Please keep to the lines below from the one with "and $u_2$, and" through the one with "estimate of the", and restate them word for word, ends included.

PROVIDED INFORMATION |
═══
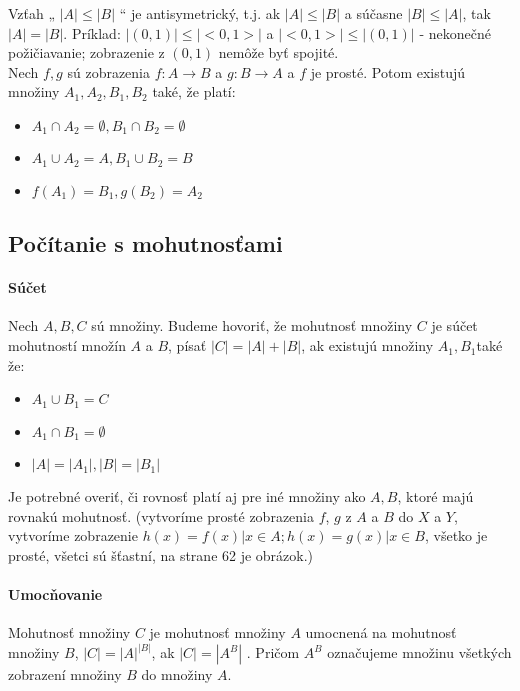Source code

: 	Vzťah „ $|A| \leq |B|$ “ je antisymetrický, t.j. ak $|A| \leq |B|$ a súčasne $|B| \leq |A|$, tak $|A| = |B|$. Príklad: $|(0, 1)| \leq |<0,1>|$ a $|<0,1>| \leq |(0,1)|$ - nekonečné požičiavanie; zobrazenie z $(0,1)$ nemôže byť spojité.\\


	Nech $f , g$ sú zobrazenia $f : A \rightarrow B$ a $g : B \rightarrow A$ a $f$ je prosté. Potom existujú množiny $A_{1}, A_{2}, B_{1}, B_{2}$ také, že platí:
	\begin{itemize}
		\item $A_{1} \cap A_{2} = \emptyset, B_{1} \cap B_{2} = \emptyset$
		\item $A_{1} \cup A_{2} = A, B_{1} \cup B_{2} = B$
		\item $f(A_{1}) = B_{1} , g(B_{2}) = A_{2}$
		\end{itemize}

   \subsection{Počítanie s mohutnosťami} 
   \paragraph{Súčet} 
   Nech $A, B, C$ sú množiny. Budeme hovoriť, že mohutnosť množiny $C$ je súčet mohutností množín $A$ a $B$, písať $|C| = |A| + |B|$, ak existujú množiny $A_{1} , B_{1} $také že:
   \begin{itemize}
	   \item $A_{1} \cup B_{1} = C$
	   \item $A_{1} \cap B_{1} = \emptyset $
	   \item $|A| = |A_{1}|, |B| = |B_{1}| $
   \end{itemize}
   Je potrebné overiť, či rovnosť platí aj pre iné množiny ako $A, B$, ktoré majú rovnakú mohutnosť. (vytvoríme prosté zobrazenia $f$, $g$ z $A$ a $B$ do $X$ a $Y$, vytvoríme zobrazenie $h(x) = f(x) | x \in A; h(x) = g(x) | x \in B$, všetko je prosté, všetci sú šťastní, na strane 62 je obrázok.)

   \paragraph{Umocňovanie}
   Mohutnosť množiny $C$ je mohutnosť množiny $A$ umocnená na mohutnosť množiny $B$, 
   $|C| = |A|^{|B|}$, ak $|C| = |A^{B}|$ . Pričom $A^{B}$ označujeme množinu všetkých zobrazení množiny $B$ do množiny $A$.

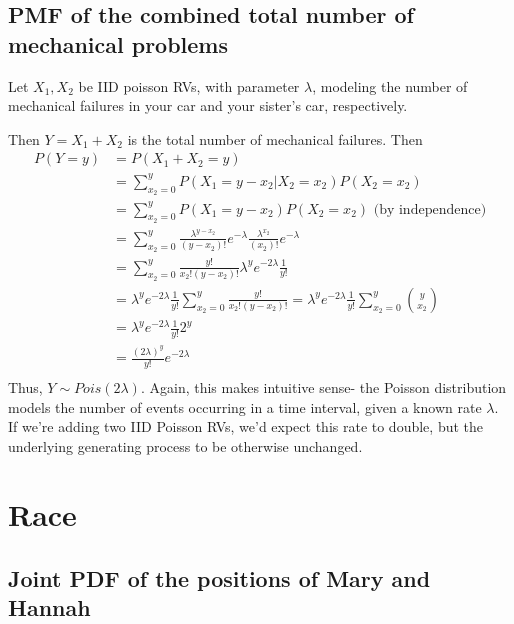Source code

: \documentclass[paper=a4, fontsize=11pt]{scrartcl} %
\numberwithin{equation}{section} %
\numberwithin{figure}{section} %
\numberwithin{table}{section} %
\begin{document}
\subsection{PMF of the combined total number of mechanical problems}

Let $X_1, X_2$ be IID poisson RVs, with parameter $\lambda$, modeling the number of mechanical failures in your car and your sister's car, respectively. 

Then $Y = X_1 + X_2$ is the total number of mechanical failures. Then
\begin{align*}
P(Y = y) &= P(X_1 + X_2 = y)\\
   &= \sum_{x_2 = 0}^y P(X_1 = y - x_2 | X_2 = x_2) P(X_2 = x_2)\\
   &=  \sum_{x_2 = 0}^y P(X_1 = y - x_2) P(X_2 = x_2) \textrm{      (by independence)}\\
   &= \sum_{x_2 = 0}^y \frac{\lambda^{y-x_2}}{(y-x_2)!}e^{-\lambda}\frac{\lambda^{x_2}}{(x_2)!}e^{-\lambda}\\
   &=  \sum_{x_2 = 0}^y \frac{y!}{x_2!(y-x_2)!}\lambda^y e^{-2\lambda}\frac{1}{y!}\\
   &=  \lambda^y e^{-2\lambda}\frac{1}{y!}\sum_{x_2 = 0}^y \frac{y!}{x_2!(y-x_2)!} =  \lambda^y e^{-2\lambda}\frac{1}{y!}\sum_{x_2 = 0}^y {{y}\choose{x_2}}\\
   &=  \lambda^y e^{-2\lambda}\frac{1}{y!} 2^y\\
   &=  \frac{(2\lambda)^y}{y!} e^{-2\lambda}\\
\end{align*}
Thus, $Y \sim Pois(2\lambda)$. Again, this makes intuitive sense- the Poisson distribution models the number of events occurring in a time interval, given a known rate $\lambda$. If we're adding two IID Poisson RVs, we'd expect this rate to double, but the underlying generating process to be otherwise unchanged.


\section{Race}

\subsection{Joint PDF of the positions of Mary and Hannah}
\end{document}
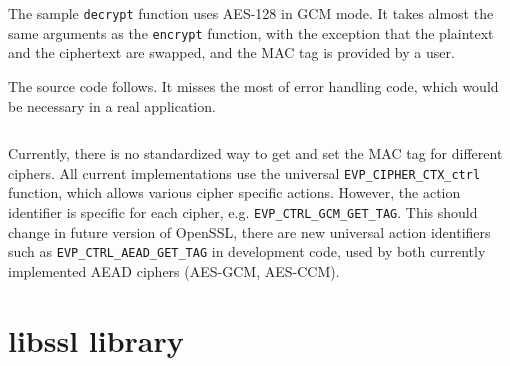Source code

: The sample \texttt{decrypt} function uses AES-128 in GCM mode. It takes almost the same arguments as the \texttt{encrypt} function, with the exception that the plaintext and the ciphertext are swapped, and the MAC tag is provided by a user.

The source code follows. It misses the most of error handling code, which would be necessary in a real application.

\inputminted{c}{code/openssl-evp-aead-decrypt.c}

Currently, there is no standardized way to get and set the MAC tag for different ciphers. All current implementations use the universal \texttt{EVP\_CIPHER\_CTX\_ctrl} function, which allows various cipher specific actions. However, the action identifier is specific for each cipher, e.g. \texttt{EVP\_CTRL\_GCM\_GET\_TAG}. This should change in future version of OpenSSL, there are new universal action identifiers such as \texttt{EVP\_CTRL\_AEAD\_GET\_TAG} in development code, used by both currently implemented AEAD ciphers (AES-GCM, AES-CCM).


\section{libssl library}
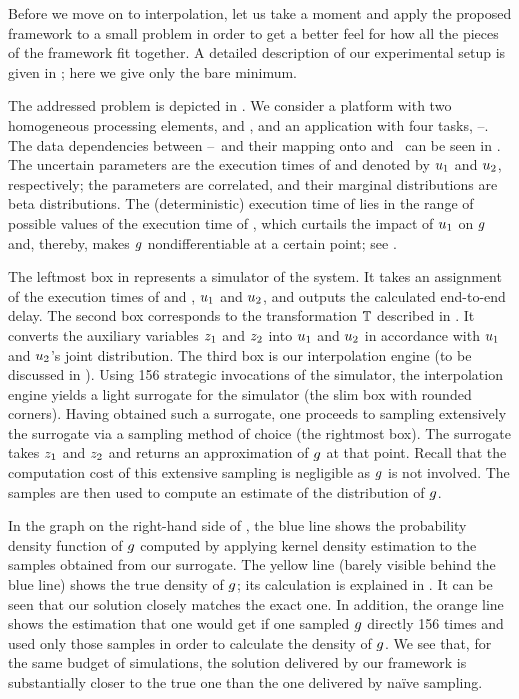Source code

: Before we move on to interpolation, let us take a moment and apply the proposed
framework to a small problem in order to get a better feel for how all the
pieces of the framework fit together. A detailed description of our experimental
setup is given in ; here we give only the bare minimum.

\newcommand{\cores}{\token{PE1} and \token{PE2}}
\newcommand{\tasks}{\token{T1}--\token{T4}}
The addressed problem is depicted in . We consider a platform with
two homogeneous processing elements, \cores, and an application with four tasks,
\tasks. The data dependencies between \tasks\ and their mapping onto \cores\ can
be seen in .  The
uncertain parameters are the execution times of  and 
denoted by $u_1$ and $u_2$, respectively; the parameters are correlated, and
their marginal distributions are beta distributions. The (deterministic)
execution time of  lies in the range of possible values of the
execution time of , which curtails the impact of $u_1$ on $g$ and,
thereby, makes $g$ nondifferentiable at a certain point; see .

The leftmost box in  represents a simulator of the system. It
takes an assignment of the execution times of  and , $u_1$
and $u_2$, and outputs the calculated end-to-end delay. The second box
corresponds to the transformation $\mathbb{T}$ described in
. It converts the auxiliary variables $z_1$ and $z_2$ into
$u_1$ and $u_2$ in accordance with $u_1$ and $u_2$'s joint distribution. The
third box is our interpolation engine (to be discussed in ).
Using 156 strategic invocations of the simulator, the interpolation engine
yields a light surrogate for the simulator (the slim box with rounded corners).
Having obtained such a surrogate, one proceeds to sampling extensively the
surrogate via a sampling method of choice (the rightmost box). The surrogate
takes $z_1$ and $z_2$ and returns an approximation of $g$ at that point.
Recall that the computation cost of this extensive sampling is negligible as
$g$ is not involved. The samples are then used to compute an estimate of the
distribution of $g$.

In the graph on the right-hand side of , the blue line shows the
probability density function of $g$ computed by applying kernel density
estimation to the samples obtained from our surrogate. The yellow line (barely
visible behind the blue line) shows the true density of $g$; its calculation is
explained in . It can be seen that our solution closely
matches the exact one. In addition, the orange line shows the estimation that
one would get if one sampled $g$ directly 156 times and used only those samples
in order to calculate the density of $g$. We see that, for the same budget of
simulations, the solution delivered by our framework is substantially closer to
the true one than the one delivered by na\"{i}ve sampling.
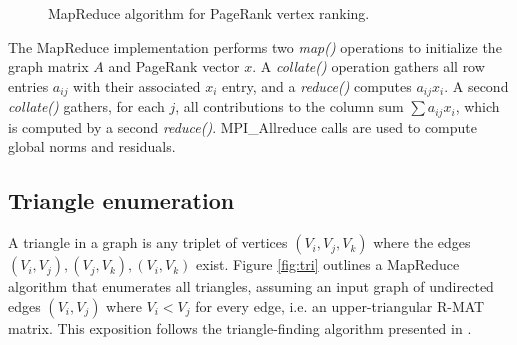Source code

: \begin{figure}[htb]
 \begin{center}\end{center}

 \caption{MapReduce algorithm for PageRank vertex ranking.}

 \label{fig:pr}
\end{figure}

The MapReduce implementation performs two {\it map()} operations to
initialize the graph matrix $A$ and PageRank vector $x$.  A {\it
collate()} operation gathers all row entries $a_{ij}$ with their
associated $x_i$ entry, and a {\it reduce()} computes $a_{ij} x_i$.  A
second {\it collate()} gathers, for each $j$, all contributions to the
column sum $\sum a_{ij} x_i$, which is computed by a second {\it
reduce()}.  MPI\_Allreduce calls are used to compute global norms and
residuals.

\subsection{Triangle enumeration}

A triangle in a graph is any triplet of vertices $(V_i,V_j,V_k)$ where
the edges $(V_i,V_j), (V_j,V_k), (V_i,V_k)$ exist.  Figure
\ref{fig:tri} outlines a MapReduce algorithm that enumerates all
triangles, assuming an input graph of undirected edges $(V_i,V_j)$
where $V_i < V_j$ for every edge, i.e. an upper-triangular R-MAT
matrix.  This exposition follows the triangle-finding algorithm
presented in \cite{Cohen}.

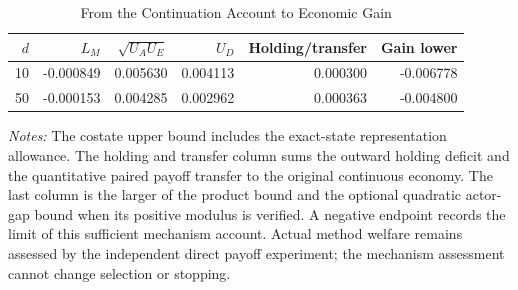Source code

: \begin{table}[!htbp]
\centering
\footnotesize
\caption{From the Continuation Account to Economic Gain}\label{tab:r15mechanismwelfare}
\begin{tabular}{rrrrrr}
\toprule
$d$ & $L_M$ & $\sqrt{U_AU_E}$ & $U_D$ & Holding/transfer & Gain lower \\
\midrule
10 & -0.000849 & 0.005630 & 0.004113 & 0.000300 & -0.006778 \\
50 & -0.000153 & 0.004285 & 0.002962 & 0.000363 & -0.004800 \\
\bottomrule
\end{tabular}
\begin{minipage}{0.97\linewidth}\footnotesize
\emph{Notes:} The costate upper bound includes the exact-state representation allowance. The holding and transfer column sums the outward holding deficit and the quantitative paired payoff transfer to the original continuous economy. The last column is the larger of the product bound and the optional quadratic actor-gap bound when its positive modulus is verified. A negative endpoint records the limit of this sufficient mechanism account. Actual method welfare remains assessed by the independent direct payoff experiment; the mechanism assessment cannot change selection or stopping.
\end{minipage}
\end{table}
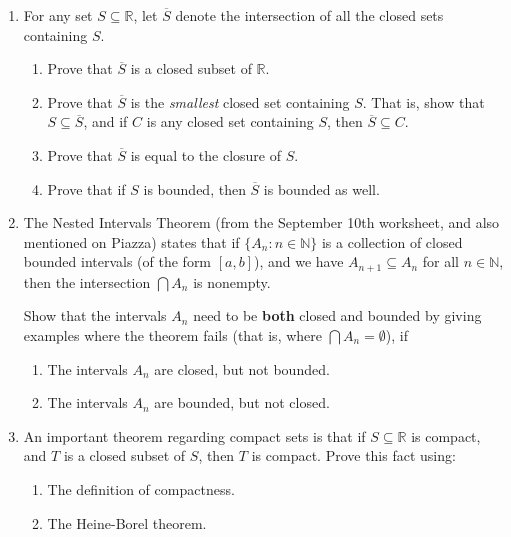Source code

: \documentclass[letterpaper,12pt]{article}
\newcommand{\R}{\mathbb{R}}
\begin{document}
\begin{enumerate}
{\em Hint:} use the fact that $\mathbb{Q}$ is dense in $\R$.
\newpage

{\bf Note:} For problems 4-6, you only need to submit {\bf two} of the three problems -- you're allowed to skip one.

\bigskip

\item For any set $S\subseteq \R$, let $\overline{S}$ denote the intersection of all the closed sets containing $S$.
\begin{enumerate}
 \item Prove that $\overline{S}$ is a closed subset of $\R$.
 \item Prove that $\overline{S}$ is the {\em smallest} closed set containing $S$. That is, show that $S\subseteq \overline{S}$, and if $C$ is any closed set containing $S$, then $\overline{S}\subseteq C$.
 \item Prove that $\overline{S}$ is equal to the closure of $S$.
 \item Prove that if $S$ is bounded, then $\overline{S}$ is bounded as well.
\end{enumerate}

\item The Nested Intervals Theorem (from the September 10th worksheet, and also mentioned on Piazza) states that if $\{A_n : n\in \mathbb{N}\}$ is a collection of closed bounded intervals (of the form $[a,b]$), and we have $A_{n+1}\subseteq A_n$ for all $n\in\mathbb{N}$, then the intersection $\bigcap A_n$ is nonempty.

Show that the intervals $A_n$ need to be {\bf both} closed and bounded by giving examples where the theorem fails (that is, where $\bigcap A_n =\emptyset$), if
\begin{enumerate}
 \item The intervals $A_n$ are closed, but not bounded.
 \item The intervals $A_n$ are bounded, but not closed.
\end{enumerate}

\item An important theorem regarding compact sets is that if $S\subseteq \R$ is compact, and $T$ is a closed subset of $S$, then $T$ is compact. Prove this fact using:
\begin{enumerate}
 \item The definition of compactness.
 \item The Heine-Borel theorem.
\end{enumerate}



\end{enumerate}
\end{document}

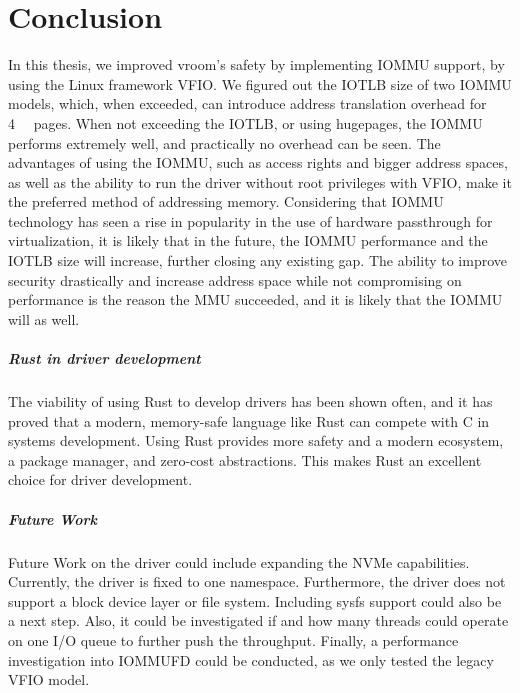 \chapter{Conclusion}
In this thesis, we improved vroom's safety by implementing IOMMU support, by using the Linux framework VFIO.
We figured out the IOTLB size of two IOMMU models, which, when exceeded, can introduce address translation overhead for \qty{4}{\kibi\byte} pages.
When not exceeding the IOTLB, or using hugepages, the IOMMU performs extremely well, and practically no overhead can be seen.
The advantages of using the IOMMU, such as access rights and bigger address spaces, as well as the ability to run the driver without root privileges with VFIO, make it the preferred method of addressing memory.
Considering that IOMMU technology has seen a rise in popularity in the use of hardware passthrough for virtualization, it is likely that in the future, the IOMMU performance and the IOTLB size will increase, further closing any existing gap. The ability to improve security drastically and increase address space while not compromising on performance is the reason the MMU succeeded, and it is likely that the IOMMU will as well.

\paragraph{Rust in driver development}
The viability of using Rust to develop drivers has been shown often, and it has proved that a modern, memory-safe language like Rust can compete with C in systems development. Using Rust provides more safety and a modern ecosystem, a package manager, and zero-cost abstractions. This makes Rust an excellent choice for driver development.

\paragraph{Future Work}
Future Work on the driver could include expanding the NVMe capabilities. Currently, the driver is fixed to one namespace. Furthermore, the driver does not support a block device layer or file system. Including sysfs support could also be a next step.
Also, it could be investigated if and how many threads could operate on one I/O queue to further push the throughput. Finally, a performance investigation into IOMMUFD could be conducted, as we only tested the legacy VFIO model.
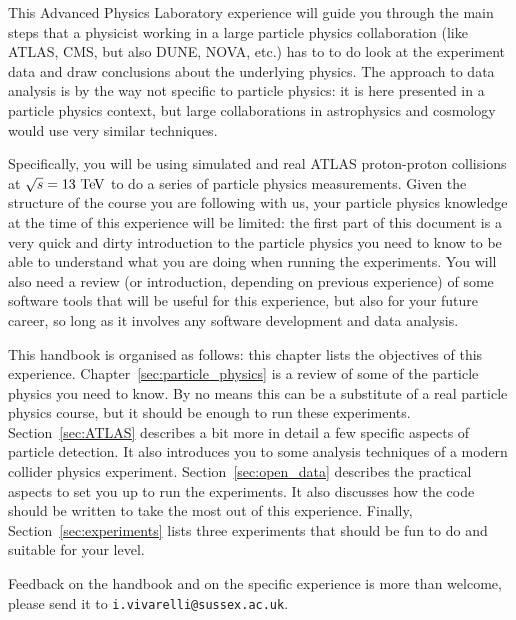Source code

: 
This Advanced Physics Laboratory experience will guide you through the main steps that a physicist working in a large particle physics collaboration (like ATLAS, CMS, but also DUNE, NOVA, etc.) has to to do look at the experiment data and draw conclusions about the underlying physics. The approach to data analysis is by the way not specific to particle physics: it is here presented in a particle physics context, but large collaborations in astrophysics and cosmology would use very similar techniques.

 Specifically, you will be using simulated and real ATLAS proton-proton collisions at $\sqrt{s} = 13\ \TeV$ to do a series of particle physics measurements. Given the structure of the course you are following with us, your particle physics knowledge at the time of this experience will be limited: the first part of this document is a very quick and dirty introduction to the particle physics you need to know to be able to understand what you are doing when running the experiments. You will also need a review (or introduction, depending on previous experience) of some software tools that will be useful for this experience, but also for your future career, so long as it involves any software development and data analysis. 

This handbook is organised as follows: this chapter lists the objectives of this experience. Chapter~\ref{sec:particle_physics} is a review of some of the particle physics you need to know. By no means this can be a substitute of a real particle physics course, but it should be enough to run these experiments. Section~\ref{sec:ATLAS} describes a bit more in detail a few specific aspects of particle detection. It also introduces you to some analysis techniques of a modern collider physics experiment. Section~\ref{sec:open_data} describes the practical aspects to set you up to run the experiments. It also discusses how the code should be written to take the most out of this experience. Finally, Section~\ref{sec:experiments} lists three experiments that should be fun to do and suitable for your level. 

Feedback on the handbook and on the specific experience is more than welcome, please send it to \verb|i.vivarelli@sussex.ac.uk|.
═══
ANSWER BOX |
and $u_2$, and outputs the calculated end-to-end delay. The second box
corresponds to the transformation $\mathbb{T}$ described in
. It converts the auxiliary variables $z_1$ and $z_2$ into
$u_1$ and $u_2$ in accordance with $u_1$ and $u_2$'s joint distribution. The
third box is our interpolation engine (to be discussed in ).
Using 156 strategic invocations of the simulator, the interpolation engine
yields a light surrogate for the simulator (the slim box with rounded corners).
Having obtained such a surrogate, one proceeds to sampling extensively the
surrogate via a sampling method of choice (the rightmost box). The surrogate
takes $z_1$ and $z_2$ and returns an approximation of $g$ at that point.
Recall that the computation cost of this extensive sampling is negligible as
$g$ is not involved. The samples are then used to compute an estimate of the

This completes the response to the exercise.